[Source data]
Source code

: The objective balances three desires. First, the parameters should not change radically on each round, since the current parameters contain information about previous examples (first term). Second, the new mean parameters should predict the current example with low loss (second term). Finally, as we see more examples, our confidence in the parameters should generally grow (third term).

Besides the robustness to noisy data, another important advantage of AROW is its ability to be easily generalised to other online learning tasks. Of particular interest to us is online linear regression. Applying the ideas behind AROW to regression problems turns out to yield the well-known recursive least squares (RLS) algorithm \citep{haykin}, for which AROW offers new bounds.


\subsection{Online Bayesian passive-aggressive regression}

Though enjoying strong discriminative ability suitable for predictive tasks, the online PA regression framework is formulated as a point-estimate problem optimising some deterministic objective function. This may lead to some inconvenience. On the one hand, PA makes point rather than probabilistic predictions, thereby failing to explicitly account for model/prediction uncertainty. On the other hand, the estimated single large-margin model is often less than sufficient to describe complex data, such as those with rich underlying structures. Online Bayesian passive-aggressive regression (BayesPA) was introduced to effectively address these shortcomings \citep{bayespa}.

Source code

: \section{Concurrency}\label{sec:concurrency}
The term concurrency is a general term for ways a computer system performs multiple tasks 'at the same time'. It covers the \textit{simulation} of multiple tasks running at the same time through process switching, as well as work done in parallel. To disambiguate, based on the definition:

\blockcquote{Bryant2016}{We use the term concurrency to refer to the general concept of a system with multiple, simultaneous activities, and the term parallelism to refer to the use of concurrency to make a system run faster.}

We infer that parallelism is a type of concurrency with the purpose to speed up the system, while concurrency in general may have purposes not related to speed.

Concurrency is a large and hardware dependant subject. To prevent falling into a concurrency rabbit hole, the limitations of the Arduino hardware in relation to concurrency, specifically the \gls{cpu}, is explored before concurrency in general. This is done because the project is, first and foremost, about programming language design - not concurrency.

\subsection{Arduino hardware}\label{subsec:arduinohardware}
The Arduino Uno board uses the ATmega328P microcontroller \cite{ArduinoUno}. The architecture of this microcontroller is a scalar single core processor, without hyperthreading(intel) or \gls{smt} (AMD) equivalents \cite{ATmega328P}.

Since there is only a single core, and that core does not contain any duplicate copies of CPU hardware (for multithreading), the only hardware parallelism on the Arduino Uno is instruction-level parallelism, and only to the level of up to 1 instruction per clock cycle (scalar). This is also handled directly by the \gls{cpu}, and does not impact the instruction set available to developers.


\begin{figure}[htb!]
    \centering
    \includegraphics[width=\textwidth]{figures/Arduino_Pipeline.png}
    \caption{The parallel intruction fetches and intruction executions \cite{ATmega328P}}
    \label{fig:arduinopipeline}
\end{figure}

* * *

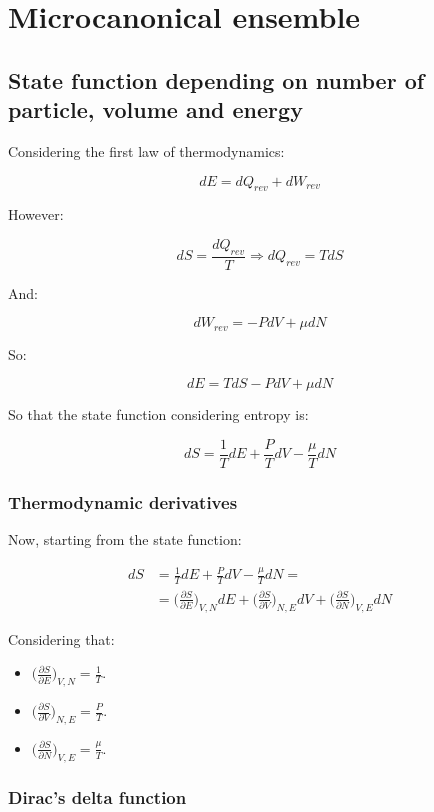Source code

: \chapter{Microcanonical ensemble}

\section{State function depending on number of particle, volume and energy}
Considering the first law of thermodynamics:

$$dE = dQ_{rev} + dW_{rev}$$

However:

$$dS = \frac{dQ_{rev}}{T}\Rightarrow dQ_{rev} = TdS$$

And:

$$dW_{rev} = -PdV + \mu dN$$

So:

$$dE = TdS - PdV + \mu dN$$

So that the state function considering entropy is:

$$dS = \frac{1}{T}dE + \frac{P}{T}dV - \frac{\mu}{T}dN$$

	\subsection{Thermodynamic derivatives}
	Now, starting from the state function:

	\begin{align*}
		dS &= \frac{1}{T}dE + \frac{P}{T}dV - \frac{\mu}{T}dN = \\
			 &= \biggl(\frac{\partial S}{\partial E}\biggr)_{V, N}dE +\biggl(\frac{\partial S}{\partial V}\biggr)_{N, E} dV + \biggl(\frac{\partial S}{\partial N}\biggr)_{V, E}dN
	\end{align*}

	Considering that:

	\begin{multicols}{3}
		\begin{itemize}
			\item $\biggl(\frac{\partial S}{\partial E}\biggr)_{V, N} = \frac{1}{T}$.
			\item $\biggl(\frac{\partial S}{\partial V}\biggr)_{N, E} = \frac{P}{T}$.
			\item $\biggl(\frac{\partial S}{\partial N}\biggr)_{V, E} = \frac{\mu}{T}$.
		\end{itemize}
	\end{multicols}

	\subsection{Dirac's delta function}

WHAT TO DO
Determine how many lines in the records above have the string "frac". Only the number should be returned.

EXPECTED ANSWER
7